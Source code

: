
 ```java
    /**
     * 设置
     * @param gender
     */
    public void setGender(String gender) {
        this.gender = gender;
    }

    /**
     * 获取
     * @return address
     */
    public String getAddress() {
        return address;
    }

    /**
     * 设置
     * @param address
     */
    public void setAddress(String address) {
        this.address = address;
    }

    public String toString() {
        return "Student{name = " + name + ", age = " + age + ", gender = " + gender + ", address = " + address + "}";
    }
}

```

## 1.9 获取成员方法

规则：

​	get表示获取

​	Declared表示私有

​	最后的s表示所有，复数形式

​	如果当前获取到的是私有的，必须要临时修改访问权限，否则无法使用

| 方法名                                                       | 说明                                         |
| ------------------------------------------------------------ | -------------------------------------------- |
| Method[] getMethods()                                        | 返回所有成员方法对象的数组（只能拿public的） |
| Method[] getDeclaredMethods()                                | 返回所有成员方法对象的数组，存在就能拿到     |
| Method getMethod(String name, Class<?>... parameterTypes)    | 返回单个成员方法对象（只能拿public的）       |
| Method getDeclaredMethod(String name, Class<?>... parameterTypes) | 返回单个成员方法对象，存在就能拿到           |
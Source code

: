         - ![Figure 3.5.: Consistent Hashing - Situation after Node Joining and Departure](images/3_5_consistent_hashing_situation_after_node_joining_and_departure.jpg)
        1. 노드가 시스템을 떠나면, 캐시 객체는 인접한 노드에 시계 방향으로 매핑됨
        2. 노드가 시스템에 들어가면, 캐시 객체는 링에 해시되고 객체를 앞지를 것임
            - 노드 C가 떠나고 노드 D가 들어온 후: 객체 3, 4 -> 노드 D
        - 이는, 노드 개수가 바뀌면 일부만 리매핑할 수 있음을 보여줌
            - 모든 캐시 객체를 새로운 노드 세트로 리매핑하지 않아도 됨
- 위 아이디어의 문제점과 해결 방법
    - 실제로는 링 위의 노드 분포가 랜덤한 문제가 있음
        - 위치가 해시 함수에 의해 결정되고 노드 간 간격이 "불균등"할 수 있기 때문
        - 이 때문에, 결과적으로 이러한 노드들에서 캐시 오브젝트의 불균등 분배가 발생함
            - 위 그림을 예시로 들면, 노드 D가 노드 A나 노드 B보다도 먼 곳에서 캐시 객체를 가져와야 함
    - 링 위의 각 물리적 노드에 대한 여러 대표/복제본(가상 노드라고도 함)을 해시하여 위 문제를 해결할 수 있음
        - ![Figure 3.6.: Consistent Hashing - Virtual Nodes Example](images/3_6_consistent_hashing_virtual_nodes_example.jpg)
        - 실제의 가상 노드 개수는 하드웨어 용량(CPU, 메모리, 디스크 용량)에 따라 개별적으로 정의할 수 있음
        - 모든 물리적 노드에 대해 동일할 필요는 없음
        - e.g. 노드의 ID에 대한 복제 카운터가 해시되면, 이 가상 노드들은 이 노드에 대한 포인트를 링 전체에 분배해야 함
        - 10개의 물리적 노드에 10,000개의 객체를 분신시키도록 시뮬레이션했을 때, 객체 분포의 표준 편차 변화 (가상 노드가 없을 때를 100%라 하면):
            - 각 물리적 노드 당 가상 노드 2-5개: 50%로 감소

▶ _Work required_
None of the records may be omitted; each is to be printed exactly.

▶ _Answer section_
Source code

:
 ```java
    /**
     * 设置
     * @param gender
     */
    public void setGender(String gender) {
        this.gender = gender;
    }

    /**
     * 获取
     * @return address
     */
    public String getAddress() {
        return address;
    }

    /**
     * 设置
     * @param address
     */
    public void setAddress(String address) {
        this.address = address;
    }

    public String toString() {
        return "Student{name = " + name + ", age = " + age + ", gender = " + gender + ", address = " + address + "}";
    }
}

```

## 1.9 获取成员方法

规则：

​	get表示获取

​	Declared表示私有

​	最后的s表示所有，复数形式

​	如果当前获取到的是私有的，必须要临时修改访问权限，否则无法使用

| 方法名                                                       | 说明                                         |
| ------------------------------------------------------------ | -------------------------------------------- |
| Method[] getMethods()                                        | 返回所有成员方法对象的数组（只能拿public的） |
| Method[] getDeclaredMethods()                                | 返回所有成员方法对象的数组，存在就能拿到     |
| Method getMethod(String name, Class<?>... parameterTypes)    | 返回单个成员方法对象（只能拿public的）       |
| Method getDeclaredMethod(String name, Class<?>... parameterTypes) | 返回单个成员方法对象，存在就能拿到           |
Source code

:         - ![Figure 3.5.: Consistent Hashing - Situation after Node Joining and Departure](images/3_5_consistent_hashing_situation_after_node_joining_and_departure.jpg)
        1. 노드가 시스템을 떠나면, 캐시 객체는 인접한 노드에 시계 방향으로 매핑됨
        2. 노드가 시스템에 들어가면, 캐시 객체는 링에 해시되고 객체를 앞지를 것임
            - 노드 C가 떠나고 노드 D가 들어온 후: 객체 3, 4 -> 노드 D
        - 이는, 노드 개수가 바뀌면 일부만 리매핑할 수 있음을 보여줌
            - 모든 캐시 객체를 새로운 노드 세트로 리매핑하지 않아도 됨
- 위 아이디어의 문제점과 해결 방법
    - 실제로는 링 위의 노드 분포가 랜덤한 문제가 있음
        - 위치가 해시 함수에 의해 결정되고 노드 간 간격이 "불균등"할 수 있기 때문
        - 이 때문에, 결과적으로 이러한 노드들에서 캐시 오브젝트의 불균등 분배가 발생함
            - 위 그림을 예시로 들면, 노드 D가 노드 A나 노드 B보다도 먼 곳에서 캐시 객체를 가져와야 함
    - 링 위의 각 물리적 노드에 대한 여러 대표/복제본(가상 노드라고도 함)을 해시하여 위 문제를 해결할 수 있음
        - ![Figure 3.6.: Consistent Hashing - Virtual Nodes Example](images/3_6_consistent_hashing_virtual_nodes_example.jpg)
        - 실제의 가상 노드 개수는 하드웨어 용량(CPU, 메모리, 디스크 용량)에 따라 개별적으로 정의할 수 있음
        - 모든 물리적 노드에 대해 동일할 필요는 없음
        - e.g. 노드의 ID에 대한 복제 카운터가 해시되면, 이 가상 노드들은 이 노드에 대한 포인트를 링 전체에 분배해야 함
        - 10개의 물리적 노드에 10,000개의 객체를 분신시키도록 시뮬레이션했을 때, 객체 분포의 표준 편차 변화 (가상 노드가 없을 때를 100%라 하면):
            - 각 물리적 노드 당 가상 노드 2-5개: 50%로 감소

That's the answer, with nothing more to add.